WORK REQUIRED =>
Give back every record word for word, keeping the pictures out.

DATA FOR ANALYSIS below:

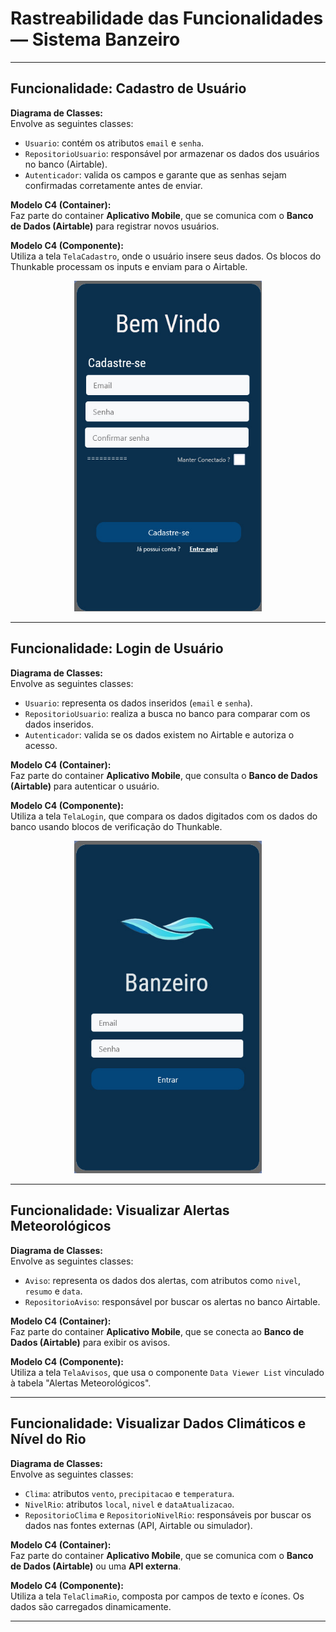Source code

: # Rastreabilidade das Funcionalidades — Sistema Banzeiro

---

## Funcionalidade: Cadastro de Usuário

**Diagrama de Classes:**  
Envolve as seguintes classes:

- `Usuario`: contém os atributos `email` e `senha`.
- `RepositorioUsuario`: responsável por armazenar os dados dos usuários no banco (Airtable).
- `Autenticador`: valida os campos e garante que as senhas sejam confirmadas corretamente antes de enviar.

**Modelo C4 (Container):**  
Faz parte do container **Aplicativo Mobile**, que se comunica com o **Banco de Dados (Airtable)** para registrar novos usuários.

**Modelo C4 (Componente):**  
Utiliza a tela `TelaCadastro`, onde o usuário insere seus dados. Os blocos do Thunkable processam os inputs e enviam para o Airtable.
<p align="center"><img src="https://github.com/IAGOx46/ESI-TP1/blob/84b229c99fd748bafd7753cbc870bc3bfe1dc9fc/images/Tela_cadastro.jpg" width="300"></p>

---

## Funcionalidade: Login de Usuário

**Diagrama de Classes:**  
Envolve as seguintes classes:

- `Usuario`: representa os dados inseridos (`email` e `senha`).
- `RepositorioUsuario`: realiza a busca no banco para comparar com os dados inseridos.
- `Autenticador`: valida se os dados existem no Airtable e autoriza o acesso.

**Modelo C4 (Container):**  
Faz parte do container **Aplicativo Mobile**, que consulta o **Banco de Dados (Airtable)** para autenticar o usuário.

**Modelo C4 (Componente):**  
Utiliza a tela `TelaLogin`, que compara os dados digitados com os dados do banco usando blocos de verificação do Thunkable.

 <p align="center"><img src="https://github.com/IAGOx46/ESI-TP1/blob/bb042aed79ea2a82660425982ae963a30bf8a964/images/Tela_login.jpg" width="300"></p>

---

## Funcionalidade: Visualizar Alertas Meteorológicos

**Diagrama de Classes:**  
Envolve as seguintes classes:

- `Aviso`: representa os dados dos alertas, com atributos como `nivel`, `resumo` e `data`.
- `RepositorioAviso`: responsável por buscar os alertas no banco Airtable.

**Modelo C4 (Container):**  
Faz parte do container **Aplicativo Mobile**, que se conecta ao **Banco de Dados (Airtable)** para exibir os avisos.

**Modelo C4 (Componente):**  
Utiliza a tela `TelaAvisos`, que usa o componente `Data Viewer List` vinculado à tabela "Alertas Meteorológicos".

---

## Funcionalidade: Visualizar Dados Climáticos e Nível do Rio

**Diagrama de Classes:**  
Envolve as seguintes classes:

- `Clima`: atributos `vento`, `precipitacao` e `temperatura`.
- `NivelRio`: atributos `local`, `nivel` e `dataAtualizacao`.
- `RepositorioClima` e `RepositorioNivelRio`: responsáveis por buscar os dados nas fontes externas (API, Airtable ou simulador).

**Modelo C4 (Container):**  
Faz parte do container **Aplicativo Mobile**, que se comunica com o **Banco de Dados (Airtable)** ou uma **API externa**.

**Modelo C4 (Componente):**  
Utiliza a tela `TelaClimaRio`, composta por campos de texto e ícones. Os dados são carregados dinamicamente.

---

End of DATA FOR ANALYSIS.

COMPLETED EXERCISE =>
Source code

: # Rastreabilidade das Funcionalidades — Sistema Banzeiro

---

## Funcionalidade: Cadastro de Usuário

**Diagrama de Classes:**  
Envolve as seguintes classes:

- `Usuario`: contém os atributos `email` e `senha`.
- `RepositorioUsuario`: responsável por armazenar os dados dos usuários no banco (Airtable).
- `Autenticador`: valida os campos e garante que as senhas sejam confirmadas corretamente antes de enviar.

**Modelo C4 (Container):**  
Faz parte do container **Aplicativo Mobile**, que se comunica com o **Banco de Dados (Airtable)** para registrar novos usuários.

**Modelo C4 (Componente):**  
Utiliza a tela `TelaCadastro`, onde o usuário insere seus dados. Os blocos do Thunkable processam os inputs e enviam para o Airtable.
<p align="center"><img src="https://github.com/IAGOx46/ESI-TP1/blob/84b229c99fd748bafd7753cbc870bc3bfe1dc9fc/images/Tela_cadastro.jpg" width="300"></p>

---

## Funcionalidade: Login de Usuário

**Diagrama de Classes:**  
Envolve as seguintes classes:

- `Usuario`: representa os dados inseridos (`email` e `senha`).
- `RepositorioUsuario`: realiza a busca no banco para comparar com os dados inseridos.
- `Autenticador`: valida se os dados existem no Airtable e autoriza o acesso.

**Modelo C4 (Container):**  
Faz parte do container **Aplicativo Mobile**, que consulta o **Banco de Dados (Airtable)** para autenticar o usuário.

**Modelo C4 (Componente):**  
Utiliza a tela `TelaLogin`, que compara os dados digitados com os dados do banco usando blocos de verificação do Thunkable.

 <p align="center"><img src="https://github.com/IAGOx46/ESI-TP1/blob/bb042aed79ea2a82660425982ae963a30bf8a964/images/Tela_login.jpg" width="300"></p>

---

## Funcionalidade: Visualizar Alertas Meteorológicos

**Diagrama de Classes:**  
Envolve as seguintes classes:

- `Aviso`: representa os dados dos alertas, com atributos como `nivel`, `resumo` e `data`.
- `RepositorioAviso`: responsável por buscar os alertas no banco Airtable.

**Modelo C4 (Container):**  
Faz parte do container **Aplicativo Mobile**, que se conecta ao **Banco de Dados (Airtable)** para exibir os avisos.

**Modelo C4 (Componente):**  
Utiliza a tela `TelaAvisos`, que usa o componente `Data Viewer List` vinculado à tabela "Alertas Meteorológicos".

---

## Funcionalidade: Visualizar Dados Climáticos e Nível do Rio

**Diagrama de Classes:**  
Envolve as seguintes classes:

- `Clima`: atributos `vento`, `precipitacao` e `temperatura`.
- `NivelRio`: atributos `local`, `nivel` e `dataAtualizacao`.
- `RepositorioClima` e `RepositorioNivelRio`: responsáveis por buscar os dados nas fontes externas (API, Airtable ou simulador).

**Modelo C4 (Container):**  
Faz parte do container **Aplicativo Mobile**, que se comunica com o **Banco de Dados (Airtable)** ou uma **API externa**.

**Modelo C4 (Componente):**  
Utiliza a tela `TelaClimaRio`, composta por campos de texto e ícones. Os dados são carregados dinamicamente.

---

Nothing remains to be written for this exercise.